The Committee shall review and concur on the appointment, replacement, reassignment or dismissal of the Company’s Chief Financial Officer, who shall have direct access to the Committee.

 

The Committee shall review the annual performance of the internal audit function, if applicable.

 

Compliance oversight and responsibilities

 

The Committee shall review the Company’s compliance and ethics programs, including legal and regulatory requirements, and review with management its periodic evaluation of the effectiveness of such programs. The Committee shall review the Company’s Code of Business Conduct and Ethics that management has established to monitor compliance with such Code. The Committee shall receive any corporate attorneys’ reports of evidence of a material violation of securities laws or breaches of fiduciary duty by the Company.

 

The Committee shall establish procedures for the receipt, retention and treatment of complaints received by the Company about accounting, internal accounting controls or auditing matters, and the confidential, anonymous submission by Company employees of concerns regarding questionable accounting or auditing matters.

 

The Committee shall determine the appropriate funding needed by the Committee for payment of compensation to the independent auditor engaged for preparing or issuing audit reports, or performing other audit, review or attest services for the Company.

 

The Committee shall have the authority to retain outside counsel, accountants, experts and other advisors that it deems appropriate to assist the Committee in performing its functions. The Committee shall be provided with appropriate funding, as determined by the Committee, for payment of compensation to such outside counsel, accountants, experts and other advisors.

 

The Committee shall perform an evaluation of its performance at least annually to determine whether it is functioning effectively.
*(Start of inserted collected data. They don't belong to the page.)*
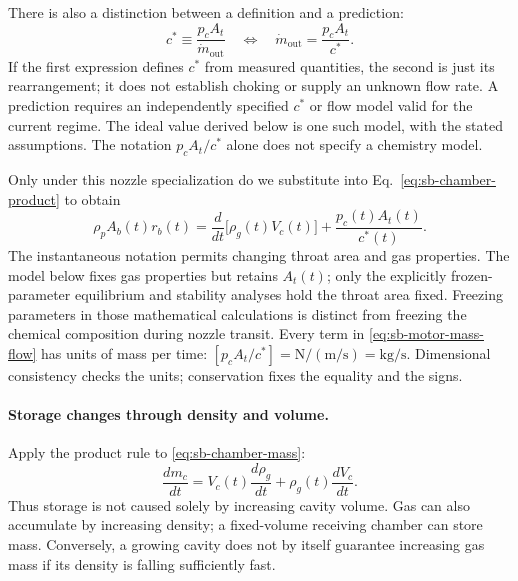 There is also a distinction between a definition and a prediction:
\[
 c^*\equiv\frac{p_cA_t}{\dot m_{\mathrm{out}}}
 \quad\Longleftrightarrow\quad
 \dot m_{\mathrm{out}}=\frac{p_cA_t}{c^*}.
\]
If the first expression defines $c^*$ from measured quantities,
the second is just its rearrangement; it does not establish choking
or supply an unknown flow rate. A prediction requires an independently
specified $c^*$ or flow model valid for the current regime. The ideal
value derived below is one such model, with the stated assumptions.
The notation $p_cA_t/c^*$ alone does not specify a chemistry model.

Only under this nozzle specialization do we substitute into
Eq.~\eqref{eq:sb-chamber-product} to obtain
\begin{equation}\label{eq:sb-motor-mass-flow}
 \boxed{\rho_p A_b(t)r_b(t)
 =\frac{d}{dt}\bigl[\rho_g(t)V_c(t)\bigr]
  +\frac{p_c(t)A_t(t)}{c^*(t)}.}
\end{equation}
The instantaneous notation permits changing throat area and gas
properties. The model below fixes gas properties but retains $A_t(t)$;
only the explicitly frozen-parameter equilibrium and stability analyses
hold the throat area fixed. Freezing parameters in those mathematical
calculations is distinct from freezing the chemical composition
during nozzle transit.
Every term in \eqref{eq:sb-motor-mass-flow} has units of mass per time:
$[p_cA_t/c^*]=\mathrm N/(\mathrm m/\mathrm s)=\mathrm{kg}/\mathrm s$.
Dimensional consistency checks the units; conservation fixes the
equality and the signs.


\paragraph{Storage changes through density and volume.}
Apply the product rule to \eqref{eq:sb-chamber-mass}:
\begin{equation}\label{eq:sb-storage-product-rule}
 \frac{dm_c}{dt}
 =V_c(t)\frac{d\rho_g}{dt}+\rho_g(t)\frac{dV_c}{dt}.
\end{equation}
Thus storage is not caused solely by increasing cavity volume.
Gas can also accumulate by increasing density; a fixed-volume receiving
chamber can store mass. Conversely, a growing cavity does not by itself
guarantee increasing gas mass if its density is falling sufficiently fast.


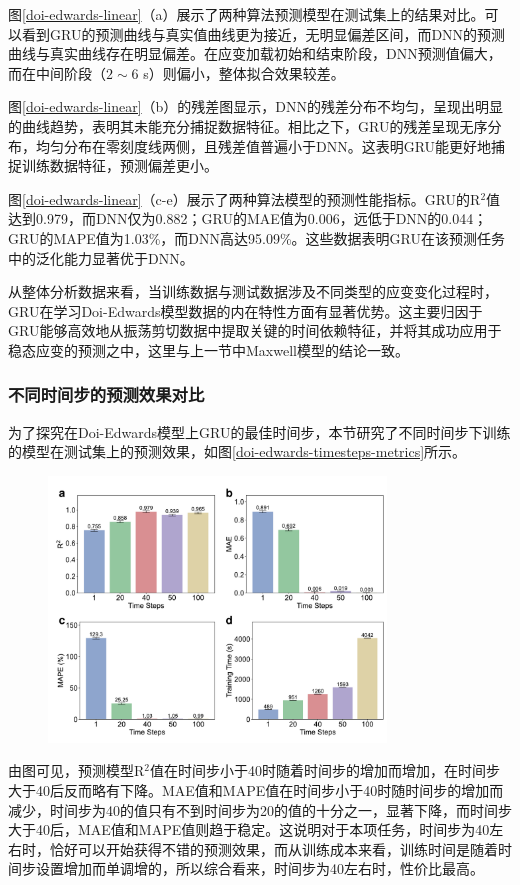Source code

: 图\ref{doi-edwards-linear}（a）展示了两种算法预测模型在测试集上的结果对比。可以看到GRU的预测曲线与真实值曲线更为接近，无明显偏差区间，而DNN的预测曲线与真实曲线存在明显偏差。在应变加载初始和结束阶段，DNN预测值偏大，而在中间阶段（$2\sim6$ s）则偏小，整体拟合效果较差。

图\ref{doi-edwards-linear}（b）的残差图显示，DNN的残差分布不均匀，呈现出明显的曲线趋势，表明其未能充分捕捉数据特征。相比之下，GRU的残差呈现无序分布，均匀分布在零刻度线两侧，且残差值普遍小于DNN。这表明GRU能更好地捕捉训练数据特征，预测偏差更小。

图\ref{doi-edwards-linear}（c-e）展示了两种算法模型的预测性能指标。GRU的R$^2$值达到0.979，而DNN仅为0.882；GRU的MAE值为0.006，远低于DNN的0.044；GRU的MAPE值为1.03\%，而DNN高达95.09\%。这些数据表明GRU在该预测任务中的泛化能力显著优于DNN。

从整体分析数据来看，当训练数据与测试数据涉及不同类型的应变变化过程时，GRU在学习Doi-Edwards模型数据的内在特性方面有显著优势。这主要归因于GRU能够高效地从振荡剪切数据中提取关键的时间依赖特征，并将其成功应用于稳态应变的预测之中，这里与上一节中Maxwell模型的结论一致。

\subsubsection{不同时间步的预测效果对比}
为了探究在Doi-Edwards模型上GRU的最佳时间步，本节研究了不同时间步下训练的模型在测试集上的预测效果，如图\ref{doi-edwards-timesteps-metrics}所示。
\begin{figure}[htbp]
  \centering
  \includegraphics[width=0.8\textwidth]{Fig/doi-edwards-timesteps-metrics.pdf}
\end{figure}
由图可见，预测模型R$^2$值在时间步小于40时随着时间步的增加而增加，在时间步大于40后反而略有下降。MAE值和MAPE值在时间步小于40时随时间步的增加而减少，时间步为40的值只有不到时间步为20的值的十分之一，显著下降，而时间步大于40后，MAE值和MAPE值则趋于稳定。这说明对于本项任务，时间步为40左右时，恰好可以开始获得不错的预测效果，而从训练成本来看，训练时间是随着时间步设置增加而单调增的，所以综合看来，时间步为40左右时，性价比最高。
The Committee also shall discuss with the independent auditor the accountants’ observations related to the effectiveness of the Committee.

 

The Committee shall review and reassess the Charter at least annually and obtain the approval of the Board.

 

Investigative Authority

 

The Committee shall be empowered to investigate any matter brought to its attention with full access to all Company books, records and personnel, using special counsel or outside experts when necessary or appropriate.